Calculation of the Expected Zero Field Muon Relaxation Rate in the Geometrically Frustrated Rare Earth Pyrochlore Gd2Sn2O7 Antiferromagnet

TL;DR

This paper calculates the muon relaxation rate in Gd2Sn2O7, a geometrically frustrated antiferromagnet, revealing a discrepancy between theoretical predictions based on spin waves and experimental observations of persistent spin dynamics.

Contribution

It provides a quantitative calculation of muon relaxation from spin waves in Gd2Sn2O7, highlighting the paradox of persistent spin dynamics despite conventional gapped magnon behavior.

Findings

Calculated relaxation rate differs from experimental data at low temperatures.

Theoretical model predicts exponential decay of relaxation rate below 0.7K.

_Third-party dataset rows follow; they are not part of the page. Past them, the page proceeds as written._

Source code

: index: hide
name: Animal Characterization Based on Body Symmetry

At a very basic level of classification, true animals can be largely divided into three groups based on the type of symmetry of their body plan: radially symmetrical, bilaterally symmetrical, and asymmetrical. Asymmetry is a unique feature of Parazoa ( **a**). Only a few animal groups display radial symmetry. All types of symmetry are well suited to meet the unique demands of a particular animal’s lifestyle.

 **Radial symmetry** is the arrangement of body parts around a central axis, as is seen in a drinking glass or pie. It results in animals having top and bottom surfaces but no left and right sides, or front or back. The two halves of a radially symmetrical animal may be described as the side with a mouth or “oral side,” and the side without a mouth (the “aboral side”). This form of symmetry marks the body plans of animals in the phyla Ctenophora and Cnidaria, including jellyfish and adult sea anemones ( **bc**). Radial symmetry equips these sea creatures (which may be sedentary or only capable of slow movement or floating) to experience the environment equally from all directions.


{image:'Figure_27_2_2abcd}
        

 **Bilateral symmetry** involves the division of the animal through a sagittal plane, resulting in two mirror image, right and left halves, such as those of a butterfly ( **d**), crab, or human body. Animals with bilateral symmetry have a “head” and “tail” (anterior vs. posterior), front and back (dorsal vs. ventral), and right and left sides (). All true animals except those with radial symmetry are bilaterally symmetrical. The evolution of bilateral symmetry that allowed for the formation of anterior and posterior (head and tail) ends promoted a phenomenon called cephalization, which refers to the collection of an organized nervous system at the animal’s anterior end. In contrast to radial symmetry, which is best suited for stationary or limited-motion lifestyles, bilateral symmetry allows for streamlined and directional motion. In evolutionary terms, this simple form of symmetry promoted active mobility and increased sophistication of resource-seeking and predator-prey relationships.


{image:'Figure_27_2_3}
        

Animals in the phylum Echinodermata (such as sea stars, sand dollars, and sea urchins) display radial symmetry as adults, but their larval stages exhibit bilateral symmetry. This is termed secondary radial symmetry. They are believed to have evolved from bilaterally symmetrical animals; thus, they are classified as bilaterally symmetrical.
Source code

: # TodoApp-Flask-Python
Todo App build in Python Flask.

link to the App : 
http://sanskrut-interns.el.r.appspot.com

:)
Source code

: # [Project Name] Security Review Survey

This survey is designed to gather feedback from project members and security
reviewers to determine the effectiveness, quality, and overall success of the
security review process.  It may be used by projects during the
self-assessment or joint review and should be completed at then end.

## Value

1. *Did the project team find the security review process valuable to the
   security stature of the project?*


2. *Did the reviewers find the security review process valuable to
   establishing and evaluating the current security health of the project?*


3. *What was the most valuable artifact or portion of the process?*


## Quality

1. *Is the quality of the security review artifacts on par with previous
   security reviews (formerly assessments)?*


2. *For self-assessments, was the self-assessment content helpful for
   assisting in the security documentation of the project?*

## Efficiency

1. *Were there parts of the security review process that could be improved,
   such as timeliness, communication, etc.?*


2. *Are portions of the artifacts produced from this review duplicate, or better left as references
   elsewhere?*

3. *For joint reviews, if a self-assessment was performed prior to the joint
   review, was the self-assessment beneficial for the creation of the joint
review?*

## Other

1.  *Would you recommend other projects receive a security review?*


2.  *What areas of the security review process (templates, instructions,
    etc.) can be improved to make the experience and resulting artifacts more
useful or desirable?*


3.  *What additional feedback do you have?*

Persistent spin dynamics remain unexplained by conventional magnon theory.

Abstract

The magnetic insulator Gd2Sn2O7 is one of many geometrically frustrated magnetic materials known to exhibit a nonzero muon spin polarization relaxation rate, $\lambda(T)$, down to the lowest temperature (T) studied. Such behaviour is typically interpreted as a significant level of persisting spin dynamics (PSD) of the host material. In the case of Gd2Sn2O7, such PSD comes as a surprise since magnetic specific heat measurements suggest conventional gapped magnons, which would naively lead to an exponentially vanishing $\lambda(T)$ as $T \rightarrow 0$. In contrast to most materials that display PSD, the ordered phase of Gd2Sn2O7 is well characterized and both the nature and the magnitude of the interactions have been inferred from the magnetic structure and the temperature dependence of the magnetic specific heat. Based on this understanding, the temperature dependence of the muon spin polarization relaxation through the scattering of spin waves (magnons) is calculated. The result explicitly shows that, despite the unusual extensive number of weakly dispersive (gapped)excitations characterizing Gd2Sn2O7, a remnant of the zero modes of the parent frustrated pyrochlore Heisenberg antiferromagnet, the temperature dependence of the calculated $\lambda(T)$ differs dramatically from the experimental one. Indeed, the calculation conforms to the naive expectation of an exponential collapse of $\lambda(T)$ at temperatures below ~ 0.7K. This result, for the first time, illustrates crisply and quantitatively the paradox that presents itself with the pervasive occurrence of PSD in highly frustrated magnetic systems as evinced by muon spin relaxation measurements.